**WHAT IS EXPECTED**
Except for the pictures, reproduce the records word for word.

Collected data
- - - -
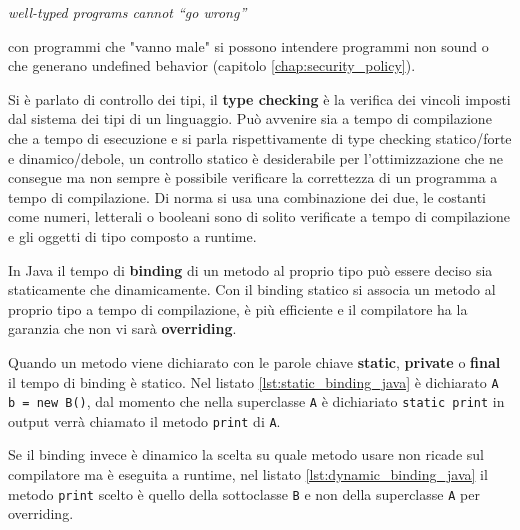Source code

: \documentclass[Lau,binding=0.6cm]{sapthesis}
\newcommand{\textcode}[1]{\colorbox{backcolour}{\texttt{#1}}}
\begin{document}
\begin{center}
   \textit{well-typed programs cannot “go wrong”} ~\cite{milner:type_polymorphism}
\end{center}

con programmi che "vanno male" si possono intendere programmi non sound o che generano undefined behavior (capitolo \ref{chap:security_policy}).

Si è parlato di controllo dei tipi, il \textbf{type checking} è la verifica dei vincoli imposti dal sistema dei tipi di un linguaggio.
Può avvenire sia a tempo di compilazione che a tempo di esecuzione e si parla rispettivamente di type checking statico/forte e dinamico/debole, un controllo statico è desiderabile per l'ottimizzazione che ne consegue ma non sempre è possibile verificare la correttezza di un programma a tempo di compilazione.
Di norma si usa una combinazione dei due, le costanti come numeri, letterali o booleani sono di solito verificate a tempo di compilazione e gli oggetti di tipo composto a runtime. 

In Java il tempo di \textbf{binding} di un metodo al proprio tipo può essere deciso sia staticamente che dinamicamente.
Con il binding statico si associa un metodo al proprio tipo a tempo di compilazione, è più efficiente e il compilatore ha la garanzia che non vi sarà \textbf{overriding}. 

Quando un metodo viene dichiarato con le parole chiave \textbf{static}, \textbf{private} o \textbf{final} il tempo di binding è statico.
Nel listato \ref{lst:static_binding_java} è dichiarato \textcode{A b = new B()}, dal momento che nella superclasse \textcode{A} è dichiariato \textcode{static print} in output verrà chiamato il metodo \textcode{print} di \textcode{A}.

Se il binding invece è dinamico la scelta su quale metodo usare non ricade sul compilatore ma è eseguita a runtime, nel listato \ref{lst:dynamic_binding_java} il metodo \textcode{print} scelto è quello della sottoclasse \textcode{B} e non della superclasse \textcode{A} per overriding.






\end{document}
- - - -
**TASK ANSWER**
Source code

: \documentclass[Lau,binding=0.6cm]{sapthesis}
\newcommand{\textcode}[1]{\colorbox{backcolour}{\texttt{#1}}}
\begin{document}
\begin{center}
   \textit{well-typed programs cannot “go wrong”} ~\cite{milner:type_polymorphism}
\end{center}

con programmi che "vanno male" si possono intendere programmi non sound o che generano undefined behavior (capitolo \ref{chap:security_policy}).

Si è parlato di controllo dei tipi, il \textbf{type checking} è la verifica dei vincoli imposti dal sistema dei tipi di un linguaggio.
Può avvenire sia a tempo di compilazione che a tempo di esecuzione e si parla rispettivamente di type checking statico/forte e dinamico/debole, un controllo statico è desiderabile per l'ottimizzazione che ne consegue ma non sempre è possibile verificare la correttezza di un programma a tempo di compilazione.
Di norma si usa una combinazione dei due, le costanti come numeri, letterali o booleani sono di solito verificate a tempo di compilazione e gli oggetti di tipo composto a runtime. 

In Java il tempo di \textbf{binding} di un metodo al proprio tipo può essere deciso sia staticamente che dinamicamente.
Con il binding statico si associa un metodo al proprio tipo a tempo di compilazione, è più efficiente e il compilatore ha la garanzia che non vi sarà \textbf{overriding}. 

Quando un metodo viene dichiarato con le parole chiave \textbf{static}, \textbf{private} o \textbf{final} il tempo di binding è statico.
Nel listato \ref{lst:static_binding_java} è dichiarato \textcode{A b = new B()}, dal momento che nella superclasse \textcode{A} è dichiariato \textcode{static print} in output verrà chiamato il metodo \textcode{print} di \textcode{A}.

Se il binding invece è dinamico la scelta su quale metodo usare non ricade sul compilatore ma è eseguita a runtime, nel listato \ref{lst:dynamic_binding_java} il metodo \textcode{print} scelto è quello della sottoclasse \textcode{B} e non della superclasse \textcode{A} per overriding.






\end{document}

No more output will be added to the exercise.